Records START
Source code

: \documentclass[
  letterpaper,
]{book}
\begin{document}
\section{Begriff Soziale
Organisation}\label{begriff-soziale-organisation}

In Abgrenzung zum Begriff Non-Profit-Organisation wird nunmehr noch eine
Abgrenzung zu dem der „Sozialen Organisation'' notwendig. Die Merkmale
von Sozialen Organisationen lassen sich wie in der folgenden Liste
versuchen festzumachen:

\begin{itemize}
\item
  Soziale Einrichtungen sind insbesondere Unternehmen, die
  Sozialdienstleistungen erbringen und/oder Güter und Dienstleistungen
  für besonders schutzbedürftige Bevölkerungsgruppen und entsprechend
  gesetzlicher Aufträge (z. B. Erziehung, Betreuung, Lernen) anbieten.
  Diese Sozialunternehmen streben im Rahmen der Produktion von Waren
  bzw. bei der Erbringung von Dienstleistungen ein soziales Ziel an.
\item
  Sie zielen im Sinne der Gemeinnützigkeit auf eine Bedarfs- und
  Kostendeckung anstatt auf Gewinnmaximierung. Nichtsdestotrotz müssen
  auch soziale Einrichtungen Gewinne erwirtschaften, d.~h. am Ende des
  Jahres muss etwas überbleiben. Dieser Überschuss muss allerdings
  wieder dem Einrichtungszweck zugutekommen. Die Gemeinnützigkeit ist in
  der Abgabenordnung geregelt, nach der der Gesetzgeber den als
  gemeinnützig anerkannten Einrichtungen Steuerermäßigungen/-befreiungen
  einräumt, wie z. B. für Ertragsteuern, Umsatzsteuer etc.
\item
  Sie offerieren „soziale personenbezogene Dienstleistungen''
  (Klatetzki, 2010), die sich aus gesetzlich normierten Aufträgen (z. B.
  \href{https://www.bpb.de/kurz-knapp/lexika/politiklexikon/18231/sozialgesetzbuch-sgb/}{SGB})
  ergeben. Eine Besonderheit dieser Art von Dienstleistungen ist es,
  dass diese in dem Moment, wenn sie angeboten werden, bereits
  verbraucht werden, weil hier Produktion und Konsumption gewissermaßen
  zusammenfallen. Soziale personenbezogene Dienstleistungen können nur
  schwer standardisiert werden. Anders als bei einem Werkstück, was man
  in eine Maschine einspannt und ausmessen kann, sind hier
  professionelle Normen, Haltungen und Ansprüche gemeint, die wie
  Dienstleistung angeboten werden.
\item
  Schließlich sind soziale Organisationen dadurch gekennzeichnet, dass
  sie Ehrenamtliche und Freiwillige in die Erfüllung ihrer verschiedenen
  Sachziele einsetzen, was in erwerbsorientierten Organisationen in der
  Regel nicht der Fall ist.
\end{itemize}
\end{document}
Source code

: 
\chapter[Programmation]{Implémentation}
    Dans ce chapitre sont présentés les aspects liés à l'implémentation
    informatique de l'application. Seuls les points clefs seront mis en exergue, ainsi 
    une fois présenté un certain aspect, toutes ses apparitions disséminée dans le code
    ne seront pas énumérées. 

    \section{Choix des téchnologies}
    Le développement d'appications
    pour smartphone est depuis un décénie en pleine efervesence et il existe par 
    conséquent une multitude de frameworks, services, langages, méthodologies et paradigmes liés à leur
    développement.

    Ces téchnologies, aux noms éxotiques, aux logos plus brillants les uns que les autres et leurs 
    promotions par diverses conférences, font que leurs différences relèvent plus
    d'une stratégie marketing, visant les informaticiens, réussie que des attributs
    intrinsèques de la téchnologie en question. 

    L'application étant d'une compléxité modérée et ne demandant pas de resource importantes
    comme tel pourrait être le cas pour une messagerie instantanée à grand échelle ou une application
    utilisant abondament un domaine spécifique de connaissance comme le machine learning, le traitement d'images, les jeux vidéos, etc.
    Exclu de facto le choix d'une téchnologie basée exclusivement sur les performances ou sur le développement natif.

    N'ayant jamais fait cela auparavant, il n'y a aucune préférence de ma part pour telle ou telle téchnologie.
Records END
◆ Instructions for the task:
Restate every record word for word.

◆ Written solution:
Source code

: \documentclass[
  letterpaper,
]{book}
\begin{document}
\section{Begriff Soziale
Organisation}\label{begriff-soziale-organisation}

In Abgrenzung zum Begriff Non-Profit-Organisation wird nunmehr noch eine
Abgrenzung zu dem der „Sozialen Organisation'' notwendig. Die Merkmale
von Sozialen Organisationen lassen sich wie in der folgenden Liste
versuchen festzumachen:

\begin{itemize}
\item
  Soziale Einrichtungen sind insbesondere Unternehmen, die
  Sozialdienstleistungen erbringen und/oder Güter und Dienstleistungen
  für besonders schutzbedürftige Bevölkerungsgruppen und entsprechend
  gesetzlicher Aufträge (z. B. Erziehung, Betreuung, Lernen) anbieten.
  Diese Sozialunternehmen streben im Rahmen der Produktion von Waren
  bzw. bei der Erbringung von Dienstleistungen ein soziales Ziel an.
\item
  Sie zielen im Sinne der Gemeinnützigkeit auf eine Bedarfs- und
  Kostendeckung anstatt auf Gewinnmaximierung. Nichtsdestotrotz müssen
  auch soziale Einrichtungen Gewinne erwirtschaften, d.~h. am Ende des
  Jahres muss etwas überbleiben. Dieser Überschuss muss allerdings
  wieder dem Einrichtungszweck zugutekommen. Die Gemeinnützigkeit ist in
  der Abgabenordnung geregelt, nach der der Gesetzgeber den als
  gemeinnützig anerkannten Einrichtungen Steuerermäßigungen/-befreiungen
  einräumt, wie z. B. für Ertragsteuern, Umsatzsteuer etc.
\item
  Sie offerieren „soziale personenbezogene Dienstleistungen''
  (Klatetzki, 2010), die sich aus gesetzlich normierten Aufträgen (z. B.
  \href{https://www.bpb.de/kurz-knapp/lexika/politiklexikon/18231/sozialgesetzbuch-sgb/}{SGB})
  ergeben. Eine Besonderheit dieser Art von Dienstleistungen ist es,
  dass diese in dem Moment, wenn sie angeboten werden, bereits
  verbraucht werden, weil hier Produktion und Konsumption gewissermaßen
  zusammenfallen. Soziale personenbezogene Dienstleistungen können nur
  schwer standardisiert werden. Anders als bei einem Werkstück, was man
  in eine Maschine einspannt und ausmessen kann, sind hier
  professionelle Normen, Haltungen und Ansprüche gemeint, die wie
  Dienstleistung angeboten werden.
\item
  Schließlich sind soziale Organisationen dadurch gekennzeichnet, dass
  sie Ehrenamtliche und Freiwillige in die Erfüllung ihrer verschiedenen
  Sachziele einsetzen, was in erwerbsorientierten Organisationen in der
  Regel nicht der Fall ist.
\end{itemize}
\end{document}
Source code

: 
\chapter[Programmation]{Implémentation}
    Dans ce chapitre sont présentés les aspects liés à l'implémentation
    informatique de l'application. Seuls les points clefs seront mis en exergue, ainsi 
    une fois présenté un certain aspect, toutes ses apparitions disséminée dans le code
    ne seront pas énumérées. 

    \section{Choix des téchnologies}
    Le développement d'appications
    pour smartphone est depuis un décénie en pleine efervesence et il existe par 
    conséquent une multitude de frameworks, services, langages, méthodologies et paradigmes liés à leur
    développement.

    Ces téchnologies, aux noms éxotiques, aux logos plus brillants les uns que les autres et leurs 
    promotions par diverses conférences, font que leurs différences relèvent plus
    d'une stratégie marketing, visant les informaticiens, réussie que des attributs
    intrinsèques de la téchnologie en question. 

    L'application étant d'une compléxité modérée et ne demandant pas de resource importantes
    comme tel pourrait être le cas pour une messagerie instantanée à grand échelle ou une application
    utilisant abondament un domaine spécifique de connaissance comme le machine learning, le traitement d'images, les jeux vidéos, etc.
    Exclu de facto le choix d'une téchnologie basée exclusivement sur les performances ou sur le développement natif.

    N'ayant jamais fait cela auparavant, il n'y a aucune préférence de ma part pour telle ou telle téchnologie.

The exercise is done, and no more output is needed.